* Activity: Look through the records below, and copy out every line that holds the string "Platform".

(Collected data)
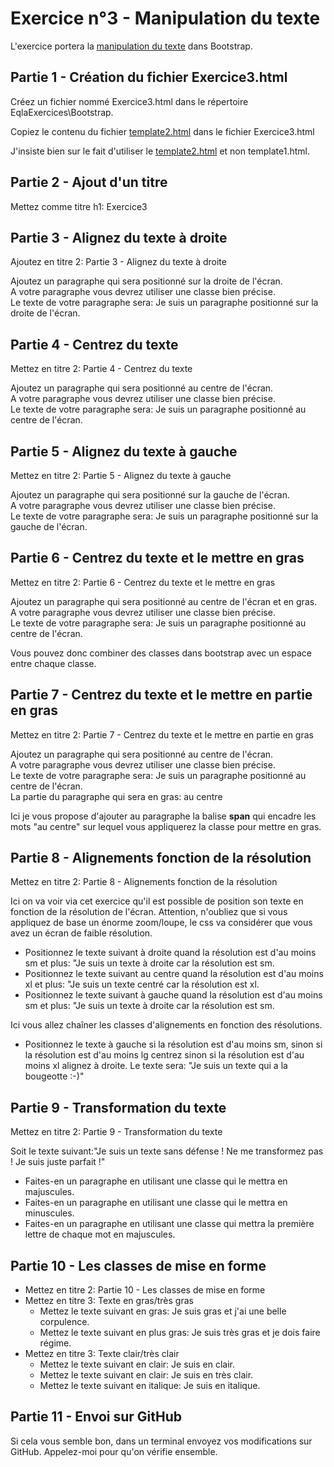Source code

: # Exercice n°3 - Manipulation du texte
L'exercice portera la [manipulation du texte](/Theorie/README.md#vi-manipulation-du-texte "Manipulation du texte dans le cours") dans Bootstrap.

## Partie 1 - Création du fichier Exercice3.html
Créez un fichier nommé Exercice3.html dans le répertoire EqlaExercices\Bootstrap.  

Copiez le contenu du fichier [template2.html](/Exercices/Templates/template2.html?raw=1) dans le fichier Exercice3.html

J'insiste bien sur le fait d'utiliser le [template2.html](/Exercices/Templates/template2.html?raw=1) et non template1.html.
## Partie 2 - Ajout d'un titre
Mettez comme titre h1: Exercice3

## Partie 3 - Alignez du texte à droite
Ajoutez en titre 2: Partie 3 - Alignez du texte à droite

Ajoutez un paragraphe qui sera positionné sur la droite de l'écran.  
A votre paragraphe vous devrez utiliser une classe bien précise.  
Le texte de votre paragraphe sera: Je suis un paragraphe positionné sur la droite de l'écran.

## Partie 4 - Centrez du texte
Mettez en titre 2: Partie 4 - Centrez du texte

Ajoutez un paragraphe qui sera positionné au centre de l'écran.  
A votre paragraphe vous devrez utiliser une classe bien précise.  
Le texte de votre paragraphe sera: Je suis un paragraphe positionné au centre de l'écran.

## Partie 5 - Alignez du texte à gauche
Mettez en titre 2: Partie 5 - Alignez du texte à gauche

Ajoutez un paragraphe qui sera positionné sur la gauche de l'écran.  
A votre paragraphe vous devrez utiliser une classe bien précise.  
Le texte de votre paragraphe sera: Je suis un paragraphe positionné sur la gauche de l'écran.

## Partie 6 - Centrez du texte et le mettre en gras
Mettez en titre 2: Partie 6 - Centrez du texte et le mettre en gras

Ajoutez un paragraphe qui sera positionné au centre de l'écran et en gras.  
A votre paragraphe vous devrez utiliser une classe bien précise.  
Le texte de votre paragraphe sera: Je suis un paragraphe positionné au centre de l'écran.  

Vous pouvez donc combiner des classes dans bootstrap avec un espace entre chaque classe.

## Partie 7 - Centrez du texte et le mettre en partie en gras
Mettez en titre 2: Partie 7 - Centrez du texte et le mettre en partie en gras

Ajoutez un paragraphe qui sera positionné au centre de l'écran.  
A votre paragraphe vous devrez utiliser une classe bien précise.  
Le texte de votre paragraphe sera: Je suis un paragraphe positionné au centre de l'écran.  
La partie du paragraphe qui sera en gras: au centre  

Ici je vous propose d'ajouter au paragraphe la balise **span** qui encadre les mots "au centre" sur lequel vous appliquerez la classe pour mettre en gras.

## Partie 8 - Alignements fonction de la résolution
Mettez en titre 2: Partie 8 - Alignements fonction de la résolution

Ici on va voir via cet exercice qu'il est possible de position son texte en fonction de la résolution de l'écran. Attention, n'oubliez que si vous appliquez de base un énorme zoom/loupe, le css va considérer que vous avez un écran de faible résolution.

- Positionnez le texte suivant à droite quand la résolution est d'au moins sm et plus: "Je suis un texte à droite car la résolution est sm.
- Positionnez le texte suivant au centre quand la résolution est d'au moins xl et plus: "Je suis un texte centré car la résolution est xl.
- Positionnez le texte suivant à gauche quand la résolution est d'au moins sm et plus: "Je suis un texte à droite car la résolution est sm.

Ici vous allez chaîner les classes d'alignements en fonction des résolutions.

- Positionnez le texte à gauche si la résolution est d'au moins sm, sinon si la résolution est d'au moins lg centrez sinon si la résolution est d'au moins xl alignez à droite. Le texte sera: "Je suis un texte qui a la bougeotte :-)"

## Partie 9 - Transformation du texte
Mettez en titre 2: Partie 9 - Transformation du texte

Soit le texte suivant:"Je suis un texte sans défense ! Ne me transformez pas ! Je suis juste parfait !"

- Faites-en un paragraphe en utilisant une classe qui le mettra en majuscules.
- Faites-en un paragraphe en utilisant une classe qui le mettra en minuscules.
- Faites-en un paragraphe en utilisant une classe qui mettra la première lettre de chaque mot en majuscules.

## Partie 10 - Les classes de mise en forme
- Mettez en titre 2: Partie 10 - Les classes de mise en forme
- Mettez en titre 3: Texte en gras/très gras
    - Mettez le texte suivant en gras: Je suis gras et j'ai une belle corpulence.
    - Mettez le texte suivant en plus gras: Je suis très gras et je dois faire régime.
- Mettez en titre 3: Texte clair/très clair
    - Mettez le texte suivant en clair: Je suis en clair.
    - Mettez le texte suivant en clair: Je suis en très clair.
    - Mettez le texte suivant en italique: Je suis en italique.

## Partie 11 - Envoi sur GitHub
Si cela vous semble bon, dans un terminal envoyez vos modifications sur GitHub.
Appelez-moi pour qu'on vérifie ensemble.

<!--
<script>alert("hello world");</script>
-->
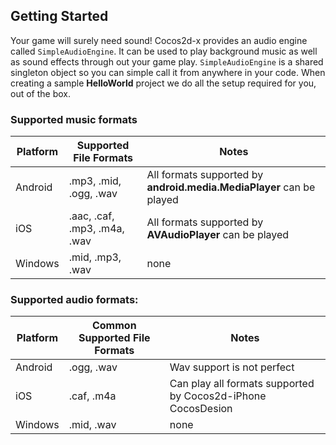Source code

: ## Getting Started
Your game will surely need sound! Cocos2d-x provides an audio engine called
`SimpleAudioEngine`. It can be used to play background music as well as sound effects through out your game play. `SimpleAudioEngine` is a shared singleton object so you can simple call it from anywhere in your code. When creating a sample __HelloWorld__ project we do all the setup required for you, out of the box.

### Supported music formats

| Platform | Supported File Formats | Notes |
| ------- | ------------------- | ------ |
| Android | .mp3, .mid, .ogg, .wav | All formats supported by __android.media.MediaPlayer__ can be played |
| iOS | .aac, .caf, .mp3, .m4a, .wav | All formats supported by __AVAudioPlayer__ can be played |
| Windows | .mid, .mp3, .wav | none |

### Supported audio formats:

| Platform | Common Supported File Formats | Notes |
| ------- | ------------------- | ------ |
| Android | .ogg, .wav | Wav support is not perfect |
| iOS | .caf, .m4a | Can play all formats supported by Cocos2d-iPhone CocosDesion |
| Windows | .mid, .wav | none |
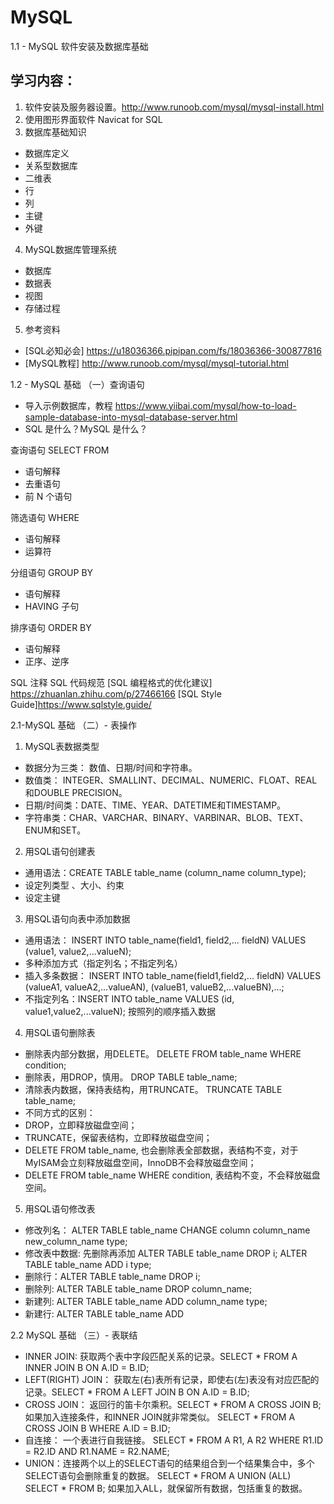 # MySQL
1.1 - MySQL 软件安装及数据库基础
## 学习内容：
1. 软件安装及服务器设置。http://www.runoob.com/mysql/mysql-install.html
2. 使用图形界面软件 Navicat for SQL
3. 数据库基础知识
- 数据库定义
- 关系型数据库
- 二维表
- 行
- 列
- 主键
- 外键
4. MySQL数据库管理系统
- 数据库
- 数据表
- 视图
- 存储过程
5. 参考资料
- [SQL必知必会] https://u18036366.pipipan.com/fs/18036366-300877816
- [MySQL教程] http://www.runoob.com/mysql/mysql-tutorial.html


1.2 - MySQL 基础 （一）查询语句
- 导入示例数据库，教程 https://www.yiibai.com/mysql/how-to-load-sample-database-into-mysql-database-server.html
- SQL 是什么？MySQL 是什么？

查询语句 SELECT FROM 
- 语句解释
- 去重语句
- 前 N 个语句

筛选语句 WHERE 
- 语句解释
- 运算符

分组语句 GROUP BY
- 语句解释
-  HAVING 子句

排序语句 ORDER BY 
- 语句解释
- 正序、逆序

SQL 注释
SQL 代码规范
[SQL 编程格式的优化建议] https://zhuanlan.zhihu.com/p/27466166
[SQL Style Guide]https://www.sqlstyle.guide/


2.1-MySQL 基础 （二）- 表操作
1. MySQL表数据类型
- 数据分为三类： 数值、日期/时间和字符串。
- 数值类： INTEGER、SMALLINT、DECIMAL、NUMERIC、FLOAT、REAL和DOUBLE PRECISION。
- 日期/时间类：DATE、TIME、YEAR、DATETIME和TIMESTAMP。
- 字符串类：CHAR、VARCHAR、BINARY、VARBINAR、BLOB、TEXT、ENUM和SET。
2. 用SQL语句创建表
- 通用语法：CREATE TABLE table_name (column_name column_type);
-   设定列类型 、大小、约束
-   设定主键
3. 用SQL语句向表中添加数据
- 通用语法： INSERT INTO table_name(field1, field2,... fieldN) VALUES (value1, value2,...valueN);
-   多种添加方式（指定列名；不指定列名）
- 插入多条数据： INSERT INTO table_name(field1,field2,... fieldN) VALUES (valueA1, valueA2,...valueAN), (valueB1, valueB2,...valueBN),...;
- 不指定列名：INSERT INTO table_name VALUES (id, value1,value2,...valueN); 按照列的顺序插入数据
4. 用SQL语句删除表
-   删除表内部分数据，用DELETE。 DELETE FROM table_name WHERE condition;
-   删除表，用DROP，慎用。 DROP TABLE table_name;
-   清除表内数据，保持表结构，用TRUNCATE。 TRUNCATE TABLE table_name;
-   不同方式的区别： 
- DROP，立即释放磁盘空间； 
- TRUNCATE，保留表结构，立即释放磁盘空间；
- DELETE FROM table_name, 也会删除表全部数据，表结构不变，对于MyISAM会立刻释放磁盘空间，InnoDB不会释放磁盘空间； 
- DELETE FROM table_name WHERE condition, 表结构不变，不会释放磁盘空间。
5. 用SQL语句修改表
-   修改列名： ALTER TABLE table_name CHANGE column column_name new_column_name type;
-   修改表中数据: 先删除再添加 ALTER TABLE table_name DROP i; ALTER TABLE table_name ADD i type;
-   删除行：ALTER TABLE table_name DROP i;
-   删除列: ALTER TABLE table_name DROP column_name;
-   新建列: ALTER TABLE table_name ADD column_name type;
-   新建行: ALTER TABLE table_name ADD 

2.2 MySQL 基础 （三）- 表联结

- INNER JOIN: 获取两个表中字段匹配关系的记录。SELECT * FROM A INNER JOIN B ON A.ID = B.ID;
- LEFT(RIGHT) JOIN： 获取左(右)表所有记录，即使右(左)表没有对应匹配的记录。SELECT * FROM A LEFT JOIN B ON A.ID = B.ID;
- CROSS JOIN： 返回行的笛卡尔乘积。SELECT * FROM A CROSS JOIN B; 如果加入连接条件，和INNER JOIN就非常类似。
SELECT * FROM A CROSS JOIN B WHERE A.ID = B.ID;
- 自连接： 一个表进行自我链接。 SELECT * FROM A R1, A R2 WHERE R1.ID = R2.ID AND R1.NAME = R2.NAME;
- UNION：连接两个以上的SELECT语句的结果组合到一个结果集合中，多个SELECT语句会删除重复的数据。 SELECT * FROM A UNION (ALL) SELECT * FROM B;
如果加入ALL，就保留所有数据，包括重复的数据。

* Answer for the task:
| Platform | Supported File Formats | Notes |
| Platform | Common Supported File Formats | Notes |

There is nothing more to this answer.